Source texts of formatted documents
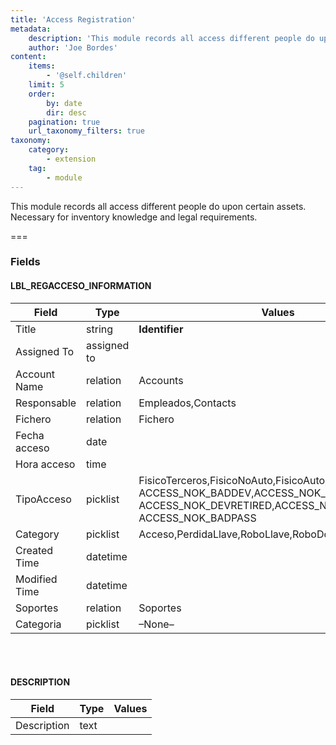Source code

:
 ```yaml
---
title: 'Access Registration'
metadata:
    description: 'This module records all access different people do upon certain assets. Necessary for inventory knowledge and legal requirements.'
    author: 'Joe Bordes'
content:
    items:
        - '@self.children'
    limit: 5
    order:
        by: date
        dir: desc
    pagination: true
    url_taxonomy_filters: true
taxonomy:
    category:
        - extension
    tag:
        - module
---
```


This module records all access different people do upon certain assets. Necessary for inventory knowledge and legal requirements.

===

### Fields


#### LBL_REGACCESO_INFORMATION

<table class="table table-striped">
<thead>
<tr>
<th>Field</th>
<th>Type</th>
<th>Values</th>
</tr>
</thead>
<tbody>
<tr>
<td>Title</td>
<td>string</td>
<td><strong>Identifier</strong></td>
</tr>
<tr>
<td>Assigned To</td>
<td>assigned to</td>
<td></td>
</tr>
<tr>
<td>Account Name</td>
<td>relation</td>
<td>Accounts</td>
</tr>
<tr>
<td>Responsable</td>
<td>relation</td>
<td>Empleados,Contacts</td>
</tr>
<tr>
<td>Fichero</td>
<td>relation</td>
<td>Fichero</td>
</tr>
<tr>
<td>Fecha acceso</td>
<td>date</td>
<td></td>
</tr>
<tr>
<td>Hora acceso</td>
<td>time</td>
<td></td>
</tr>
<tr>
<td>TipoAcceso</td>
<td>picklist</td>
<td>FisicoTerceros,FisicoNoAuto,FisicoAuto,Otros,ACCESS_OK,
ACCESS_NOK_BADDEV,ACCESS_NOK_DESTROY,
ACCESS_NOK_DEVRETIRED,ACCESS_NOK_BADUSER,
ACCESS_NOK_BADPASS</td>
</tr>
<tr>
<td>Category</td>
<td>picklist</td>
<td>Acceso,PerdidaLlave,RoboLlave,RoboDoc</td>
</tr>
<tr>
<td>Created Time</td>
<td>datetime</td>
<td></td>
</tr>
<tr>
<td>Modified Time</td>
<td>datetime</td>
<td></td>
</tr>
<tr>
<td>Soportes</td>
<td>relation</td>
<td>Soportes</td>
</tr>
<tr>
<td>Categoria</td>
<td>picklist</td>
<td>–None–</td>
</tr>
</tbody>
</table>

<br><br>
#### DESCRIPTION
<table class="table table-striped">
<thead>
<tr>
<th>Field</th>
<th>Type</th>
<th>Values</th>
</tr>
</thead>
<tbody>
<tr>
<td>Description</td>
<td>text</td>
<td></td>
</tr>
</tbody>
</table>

> **What needs to be done**: Search the entries for the string "knowledge" and collect each line that has it.

> **Solution**:
    description: 'This module records all access different people do upon certain assets. Necessary for inventory knowledge and legal requirements.'
This module records all access different people do upon certain assets. Necessary for inventory knowledge and legal requirements.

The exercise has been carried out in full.